[Items from a dataset]
=== Section Start ===
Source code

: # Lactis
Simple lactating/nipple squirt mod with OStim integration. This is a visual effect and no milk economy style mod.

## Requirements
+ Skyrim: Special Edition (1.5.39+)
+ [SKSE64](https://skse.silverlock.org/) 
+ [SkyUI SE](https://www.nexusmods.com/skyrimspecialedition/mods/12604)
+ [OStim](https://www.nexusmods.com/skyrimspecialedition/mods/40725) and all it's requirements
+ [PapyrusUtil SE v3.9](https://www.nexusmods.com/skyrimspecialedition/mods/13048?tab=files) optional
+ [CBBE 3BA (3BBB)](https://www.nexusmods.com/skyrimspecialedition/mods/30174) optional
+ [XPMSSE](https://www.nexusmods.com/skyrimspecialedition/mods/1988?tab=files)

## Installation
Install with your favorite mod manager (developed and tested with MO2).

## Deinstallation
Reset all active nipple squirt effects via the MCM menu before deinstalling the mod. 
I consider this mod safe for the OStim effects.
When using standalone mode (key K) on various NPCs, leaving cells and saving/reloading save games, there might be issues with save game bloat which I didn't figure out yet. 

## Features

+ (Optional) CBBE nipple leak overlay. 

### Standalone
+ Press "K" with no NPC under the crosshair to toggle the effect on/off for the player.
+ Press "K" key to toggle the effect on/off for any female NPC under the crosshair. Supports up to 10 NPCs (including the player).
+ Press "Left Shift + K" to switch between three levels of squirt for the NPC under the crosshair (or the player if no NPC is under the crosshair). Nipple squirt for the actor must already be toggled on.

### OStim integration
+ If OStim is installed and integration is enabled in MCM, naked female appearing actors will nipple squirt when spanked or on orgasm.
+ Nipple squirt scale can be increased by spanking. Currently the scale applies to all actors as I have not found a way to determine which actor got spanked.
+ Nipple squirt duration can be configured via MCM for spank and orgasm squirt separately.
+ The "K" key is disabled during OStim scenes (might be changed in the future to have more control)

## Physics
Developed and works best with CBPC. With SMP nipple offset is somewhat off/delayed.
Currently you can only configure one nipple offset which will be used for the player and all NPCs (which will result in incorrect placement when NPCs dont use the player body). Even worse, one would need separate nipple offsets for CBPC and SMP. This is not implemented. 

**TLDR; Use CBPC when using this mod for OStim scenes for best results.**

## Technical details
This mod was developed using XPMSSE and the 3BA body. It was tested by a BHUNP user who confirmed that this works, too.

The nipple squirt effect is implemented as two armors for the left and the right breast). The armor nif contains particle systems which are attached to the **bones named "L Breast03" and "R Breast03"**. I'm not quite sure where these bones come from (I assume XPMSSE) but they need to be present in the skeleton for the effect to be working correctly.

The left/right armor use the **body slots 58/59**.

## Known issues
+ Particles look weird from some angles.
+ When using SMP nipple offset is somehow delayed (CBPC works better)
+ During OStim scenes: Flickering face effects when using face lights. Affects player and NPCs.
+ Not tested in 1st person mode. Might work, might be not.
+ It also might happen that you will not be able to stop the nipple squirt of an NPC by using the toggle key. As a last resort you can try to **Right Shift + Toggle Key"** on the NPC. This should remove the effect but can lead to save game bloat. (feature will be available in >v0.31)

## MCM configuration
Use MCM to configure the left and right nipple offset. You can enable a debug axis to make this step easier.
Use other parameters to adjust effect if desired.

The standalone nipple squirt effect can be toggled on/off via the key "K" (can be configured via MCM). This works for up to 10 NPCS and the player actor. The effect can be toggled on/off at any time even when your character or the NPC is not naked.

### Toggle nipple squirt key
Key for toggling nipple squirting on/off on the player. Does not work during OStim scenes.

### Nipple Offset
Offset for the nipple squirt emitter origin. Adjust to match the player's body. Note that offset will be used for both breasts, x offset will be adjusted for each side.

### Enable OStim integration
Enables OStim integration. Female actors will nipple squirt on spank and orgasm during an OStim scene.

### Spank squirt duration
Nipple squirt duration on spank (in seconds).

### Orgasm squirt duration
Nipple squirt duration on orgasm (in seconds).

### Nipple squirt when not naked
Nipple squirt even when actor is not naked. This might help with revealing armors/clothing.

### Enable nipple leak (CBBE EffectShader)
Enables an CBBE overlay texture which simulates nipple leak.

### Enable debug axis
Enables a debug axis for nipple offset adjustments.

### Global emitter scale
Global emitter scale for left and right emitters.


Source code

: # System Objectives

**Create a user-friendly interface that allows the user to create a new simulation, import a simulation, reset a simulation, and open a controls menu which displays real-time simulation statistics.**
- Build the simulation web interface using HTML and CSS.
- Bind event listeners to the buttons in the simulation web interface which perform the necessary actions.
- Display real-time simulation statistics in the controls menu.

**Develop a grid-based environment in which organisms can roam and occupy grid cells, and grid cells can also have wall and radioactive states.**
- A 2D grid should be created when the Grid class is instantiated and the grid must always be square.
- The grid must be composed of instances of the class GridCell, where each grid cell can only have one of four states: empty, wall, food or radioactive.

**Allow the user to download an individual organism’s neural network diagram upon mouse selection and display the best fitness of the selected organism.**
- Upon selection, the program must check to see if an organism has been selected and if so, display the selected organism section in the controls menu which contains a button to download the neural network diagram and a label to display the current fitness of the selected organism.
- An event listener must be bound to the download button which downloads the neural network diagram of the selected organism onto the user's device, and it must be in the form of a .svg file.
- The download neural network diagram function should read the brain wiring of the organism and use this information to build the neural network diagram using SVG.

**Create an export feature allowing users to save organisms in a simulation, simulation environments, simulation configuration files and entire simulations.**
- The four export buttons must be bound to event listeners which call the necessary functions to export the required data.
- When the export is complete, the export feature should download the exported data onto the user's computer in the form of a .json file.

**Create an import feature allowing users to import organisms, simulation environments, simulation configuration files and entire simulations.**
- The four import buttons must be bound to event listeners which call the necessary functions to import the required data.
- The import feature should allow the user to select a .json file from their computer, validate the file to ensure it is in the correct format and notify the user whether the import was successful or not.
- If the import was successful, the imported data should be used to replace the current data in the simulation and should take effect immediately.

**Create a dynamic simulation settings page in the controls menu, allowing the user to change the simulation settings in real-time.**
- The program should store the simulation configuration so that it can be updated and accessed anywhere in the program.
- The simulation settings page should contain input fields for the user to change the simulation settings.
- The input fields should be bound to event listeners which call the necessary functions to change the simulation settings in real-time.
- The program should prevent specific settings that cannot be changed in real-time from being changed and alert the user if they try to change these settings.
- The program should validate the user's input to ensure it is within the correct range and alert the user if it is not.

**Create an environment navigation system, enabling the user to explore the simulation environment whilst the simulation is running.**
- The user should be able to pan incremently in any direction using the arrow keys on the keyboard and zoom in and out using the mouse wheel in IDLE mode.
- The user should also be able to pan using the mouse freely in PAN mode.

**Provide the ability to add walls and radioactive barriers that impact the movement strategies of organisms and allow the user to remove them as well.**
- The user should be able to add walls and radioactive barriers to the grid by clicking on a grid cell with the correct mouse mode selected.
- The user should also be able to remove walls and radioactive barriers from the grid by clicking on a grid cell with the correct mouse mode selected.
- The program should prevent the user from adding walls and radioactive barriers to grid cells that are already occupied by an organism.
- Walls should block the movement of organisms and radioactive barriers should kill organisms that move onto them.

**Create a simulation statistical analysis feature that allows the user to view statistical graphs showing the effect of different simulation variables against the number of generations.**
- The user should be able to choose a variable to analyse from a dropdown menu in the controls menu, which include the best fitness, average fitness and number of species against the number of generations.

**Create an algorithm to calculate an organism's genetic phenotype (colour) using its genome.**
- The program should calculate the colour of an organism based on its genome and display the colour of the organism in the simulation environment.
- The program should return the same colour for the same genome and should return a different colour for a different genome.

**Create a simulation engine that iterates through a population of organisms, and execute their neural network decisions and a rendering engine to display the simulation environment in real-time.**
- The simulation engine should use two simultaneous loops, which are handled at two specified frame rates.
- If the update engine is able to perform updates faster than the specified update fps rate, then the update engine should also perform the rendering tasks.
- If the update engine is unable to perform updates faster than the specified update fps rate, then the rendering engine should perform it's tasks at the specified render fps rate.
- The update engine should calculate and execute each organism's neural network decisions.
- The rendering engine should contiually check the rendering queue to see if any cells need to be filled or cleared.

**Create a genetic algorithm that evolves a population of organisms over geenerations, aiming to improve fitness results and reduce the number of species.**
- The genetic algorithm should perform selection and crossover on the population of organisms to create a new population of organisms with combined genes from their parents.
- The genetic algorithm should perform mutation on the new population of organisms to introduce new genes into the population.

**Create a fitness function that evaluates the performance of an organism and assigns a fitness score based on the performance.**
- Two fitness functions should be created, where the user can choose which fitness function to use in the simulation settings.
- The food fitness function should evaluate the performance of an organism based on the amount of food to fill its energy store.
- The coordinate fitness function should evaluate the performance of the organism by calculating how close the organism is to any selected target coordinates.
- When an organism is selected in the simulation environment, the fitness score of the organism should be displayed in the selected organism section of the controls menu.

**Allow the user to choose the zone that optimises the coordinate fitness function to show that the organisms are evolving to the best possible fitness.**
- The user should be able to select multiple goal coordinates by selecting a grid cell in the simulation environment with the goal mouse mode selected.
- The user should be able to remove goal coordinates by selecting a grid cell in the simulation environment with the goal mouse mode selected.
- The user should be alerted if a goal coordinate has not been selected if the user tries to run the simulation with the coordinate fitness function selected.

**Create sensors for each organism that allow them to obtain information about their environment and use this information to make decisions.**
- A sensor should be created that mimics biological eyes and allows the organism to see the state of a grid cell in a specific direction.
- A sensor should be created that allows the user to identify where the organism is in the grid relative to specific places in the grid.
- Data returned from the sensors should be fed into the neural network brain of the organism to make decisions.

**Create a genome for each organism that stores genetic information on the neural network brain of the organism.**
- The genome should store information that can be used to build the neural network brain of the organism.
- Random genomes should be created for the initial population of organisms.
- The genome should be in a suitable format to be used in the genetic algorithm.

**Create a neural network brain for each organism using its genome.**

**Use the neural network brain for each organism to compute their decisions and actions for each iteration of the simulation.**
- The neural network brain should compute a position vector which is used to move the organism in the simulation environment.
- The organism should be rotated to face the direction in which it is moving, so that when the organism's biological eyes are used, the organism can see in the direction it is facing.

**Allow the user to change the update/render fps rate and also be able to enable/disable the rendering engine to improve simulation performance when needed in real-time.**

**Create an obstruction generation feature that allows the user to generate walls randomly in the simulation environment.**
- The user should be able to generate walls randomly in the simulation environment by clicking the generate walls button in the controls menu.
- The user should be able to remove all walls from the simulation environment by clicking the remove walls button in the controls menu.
=== Section End ===
[EXERCISE DIRECTIONS] Above are records; repeat only the lines starting at the line with "- Random genomes" and ending at the line with "- The user should be able to generate", exactly as they appear, both included.

[RESPONSE FOR THIS EXERCISE]
- Random genomes should be created for the initial population of organisms.
- The genome should be in a suitable format to be used in the genetic algorithm.

**Create a neural network brain for each organism using its genome.**

**Use the neural network brain for each organism to compute their decisions and actions for each iteration of the simulation.**
- The neural network brain should compute a position vector which is used to move the organism in the simulation environment.
- The organism should be rotated to face the direction in which it is moving, so that when the organism's biological eyes are used, the organism can see in the direction it is facing.

**Allow the user to change the update/render fps rate and also be able to enable/disable the rendering engine to improve simulation performance when needed in real-time.**

**Create an obstruction generation feature that allows the user to generate walls randomly in the simulation environment.**
- The user should be able to generate walls randomly in the simulation environment by clicking the generate walls button in the controls menu.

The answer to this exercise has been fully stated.